* **EXERCISE DESCRIPTION**: Filter these entries down to lines holding "VOcadeskMain".
----
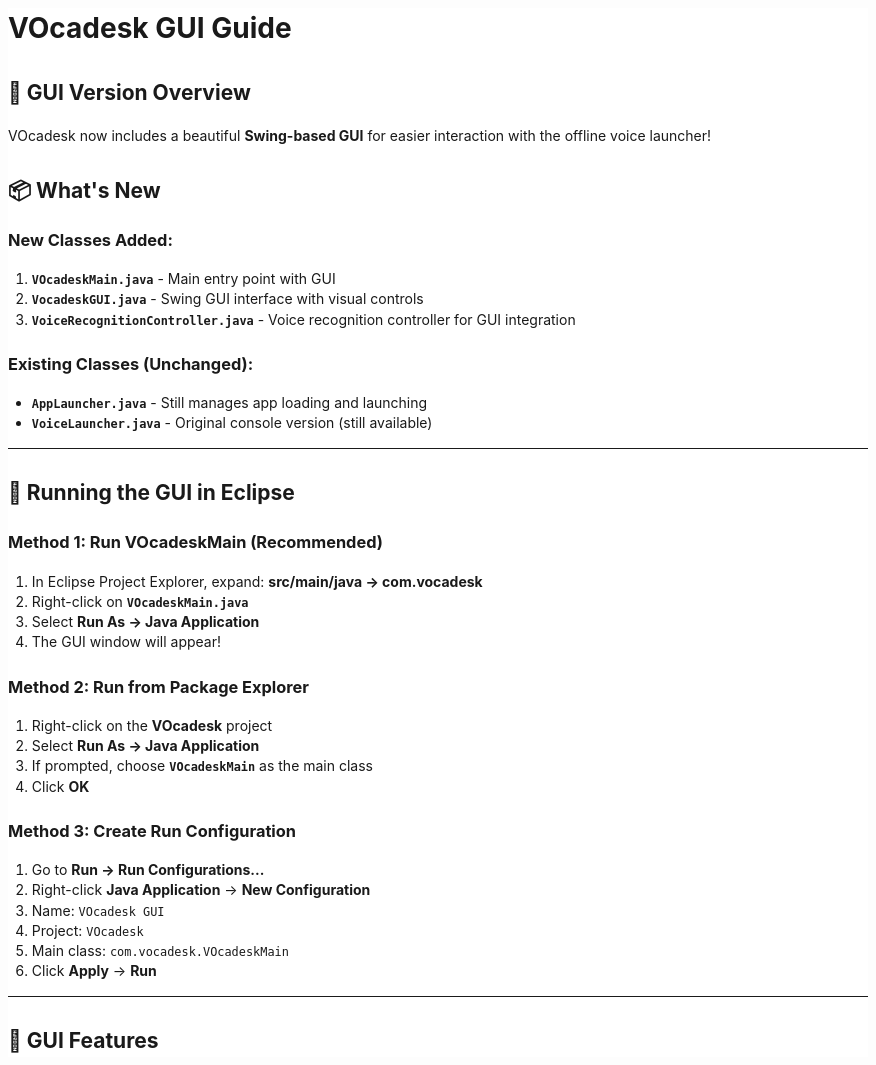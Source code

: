 # VOcadesk GUI Guide

## 🎨 GUI Version Overview

VOcadesk now includes a beautiful **Swing-based GUI** for easier interaction with the offline voice launcher!

## 📦 What's New

### New Classes Added:

1. **`VOcadeskMain.java`** - Main entry point with GUI
2. **`VocadeskGUI.java`** - Swing GUI interface with visual controls
3. **`VoiceRecognitionController.java`** - Voice recognition controller for GUI integration

### Existing Classes (Unchanged):

- **`AppLauncher.java`** - Still manages app loading and launching
- **`VoiceLauncher.java`** - Original console version (still available)

---

## 🚀 Running the GUI in Eclipse

### Method 1: Run VOcadeskMain (Recommended)

1. In Eclipse Project Explorer, expand: **src/main/java → com.vocadesk**
2. Right-click on **`VOcadeskMain.java`**
3. Select **Run As → Java Application**
4. The GUI window will appear!

### Method 2: Run from Package Explorer

1. Right-click on the **VOcadesk** project
2. Select **Run As → Java Application**
3. If prompted, choose **`VOcadeskMain`** as the main class
4. Click **OK**

### Method 3: Create Run Configuration

1. Go to **Run → Run Configurations...**
2. Right-click **Java Application** → **New Configuration**
3. Name: `VOcadesk GUI`
4. Project: `VOcadesk`
5. Main class: `com.vocadesk.VOcadeskMain`
6. Click **Apply** → **Run**

---

## 🎯 GUI Features
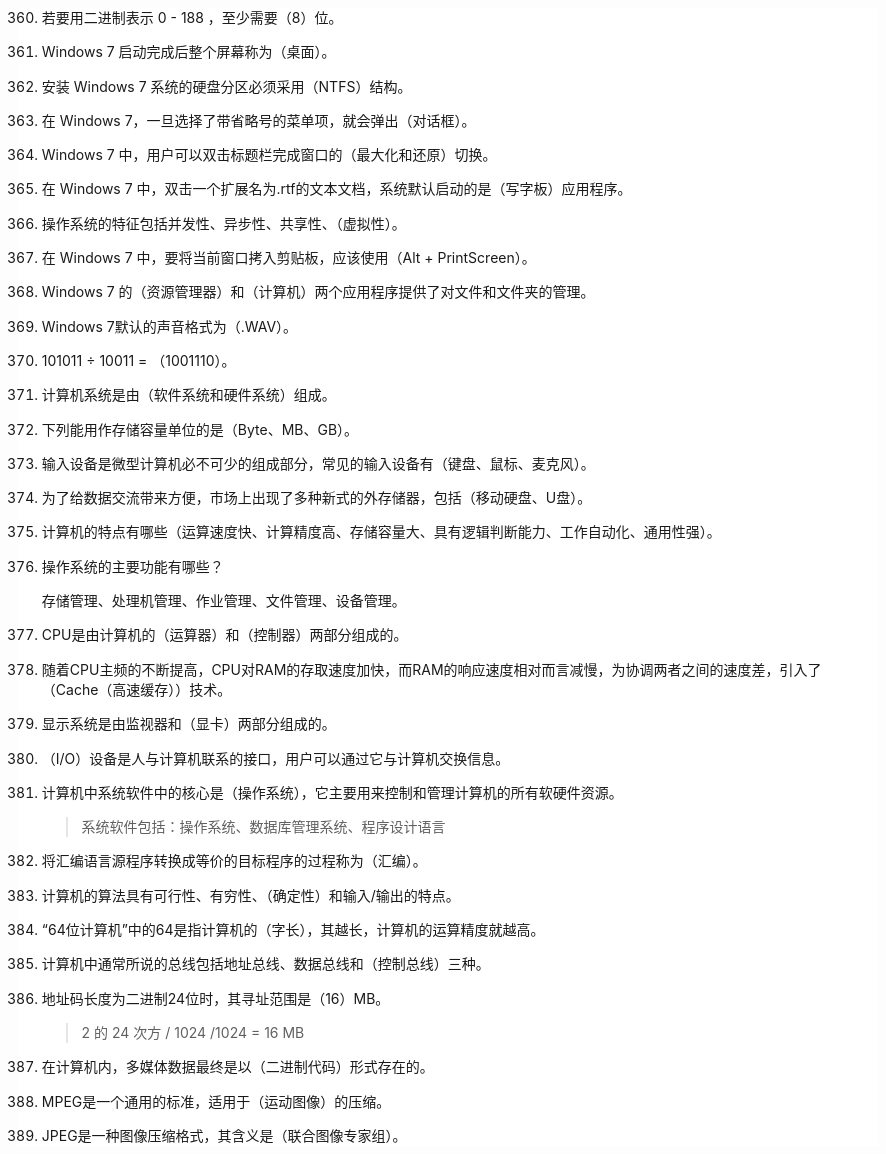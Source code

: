 360. 若要用二进制表示 0 - 188 ，至少需要（8）位。

361. Windows 7 启动完成后整个屏幕称为（桌面）。

362. 安装 Windows 7 系统的硬盘分区必须采用（NTFS）结构。

363. 在 Windows 7，一旦选择了带省略号的菜单项，就会弹出（对话框）。

364. Windows 7 中，用户可以双击标题栏完成窗口的（最大化和还原）切换。

365. 在 Windows 7 中，双击一个扩展名为.rtf的文本文档，系统默认启动的是（写字板）应用程序。

366. 操作系统的特征包括并发性、异步性、共享性、（虚拟性）。

367. 在 Windows 7 中，要将当前窗口拷入剪贴板，应该使用（Alt + PrintScreen）。

368. Windows 7 的（资源管理器）和（计算机）两个应用程序提供了对文件和文件夹的管理。

369. Windows 7默认的声音格式为（.WAV）。

370. 101011 ÷ 10011 = （1001110）。

371. 计算机系统是由（软件系统和硬件系统）组成。

372. 下列能用作存储容量单位的是（Byte、MB、GB）。

373. 输入设备是微型计算机必不可少的组成部分，常见的输入设备有（键盘、鼠标、麦克风）。

374. 为了给数据交流带来方便，市场上出现了多种新式的外存储器，包括（移动硬盘、U盘）。

375. 计算机的特点有哪些（运算速度快、计算精度高、存储容量大、具有逻辑判断能力、工作自动化、通用性强）。

376. 操作系统的主要功能有哪些？

     存储管理、处理机管理、作业管理、文件管理、设备管理。

377. CPU是由计算机的（运算器）和（控制器）两部分组成的。

378. 随着CPU主频的不断提高，CPU对RAM的存取速度加快，而RAM的响应速度相对而言减慢，为协调两者之间的速度差，引入了（Cache（高速缓存））技术。

379. 显示系统是由监视器和（显卡）两部分组成的。

380. （I/O）设备是人与计算机联系的接口，用户可以通过它与计算机交换信息。

381. 计算机中系统软件中的核心是（操作系统），它主要用来控制和管理计算机的所有软硬件资源。

     > 系统软件包括：操作系统、数据库管理系统、程序设计语言

382. 将汇编语言源程序转换成等价的目标程序的过程称为（汇编）。

383. 计算机的算法具有可行性、有穷性、（确定性）和输入/输出的特点。

384. “64位计算机”中的64是指计算机的（字长），其越长，计算机的运算精度就越高。

385. 计算机中通常所说的总线包括地址总线、数据总线和（控制总线）三种。

386. 地址码长度为二进制24位时，其寻址范围是（16）MB。

     > 2 的 24 次方 / 1024 /1024 = 16 MB

387. 在计算机内，多媒体数据最终是以（二进制代码）形式存在的。

388. MPEG是一个通用的标准，适用于（运动图像）的压缩。

389. JPEG是一种图像压缩格式，其含义是（联合图像专家组）。
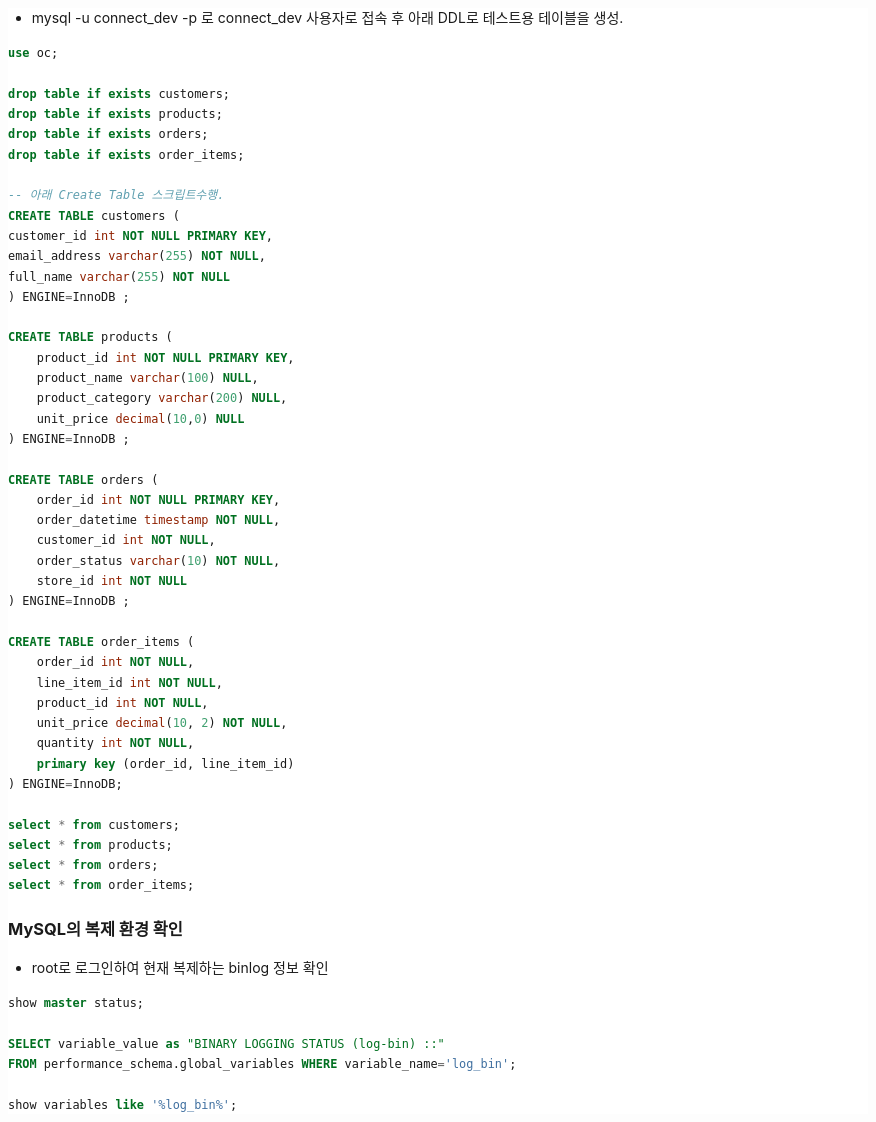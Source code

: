 - mysql -u connect_dev -p 로 connect_dev 사용자로 접속 후 아래 DDL로 테스트용 테이블을 생성.

```sql
use oc;

drop table if exists customers;
drop table if exists products;
drop table if exists orders;
drop table if exists order_items;

-- 아래 Create Table 스크립트수행.
CREATE TABLE customers (
customer_id int NOT NULL PRIMARY KEY,
email_address varchar(255) NOT NULL,
full_name varchar(255) NOT NULL
) ENGINE=InnoDB ;

CREATE TABLE products (
	product_id int NOT NULL PRIMARY KEY,
	product_name varchar(100) NULL,
	product_category varchar(200) NULL,
	unit_price decimal(10,0) NULL
) ENGINE=InnoDB ;

CREATE TABLE orders (
	order_id int NOT NULL PRIMARY KEY,
	order_datetime timestamp NOT NULL,
	customer_id int NOT NULL,
	order_status varchar(10) NOT NULL,
	store_id int NOT NULL
) ENGINE=InnoDB ;

CREATE TABLE order_items (
	order_id int NOT NULL,
	line_item_id int NOT NULL,
	product_id int NOT NULL,
	unit_price decimal(10, 2) NOT NULL,
	quantity int NOT NULL,
	primary key (order_id, line_item_id)
) ENGINE=InnoDB;

select * from customers;
select * from products;
select * from orders;
select * from order_items;
```

### MySQL의 복제 환경 확인

- root로 로그인하여 현재 복제하는 binlog 정보 확인

```sql
show master status;

SELECT variable_value as "BINARY LOGGING STATUS (log-bin) ::"
FROM performance_schema.global_variables WHERE variable_name='log_bin';

show variables like '%log_bin%';
```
----
* **RESPONSE TO THIS TASK**:
1. **`VOcadeskMain.java`** - Main entry point with GUI
### Method 1: Run VOcadeskMain (Recommended)
2. Right-click on **`VOcadeskMain.java`**
3. If prompted, choose **`VOcadeskMain`** as the main class
5. Main class: `com.vocadesk.VOcadeskMain`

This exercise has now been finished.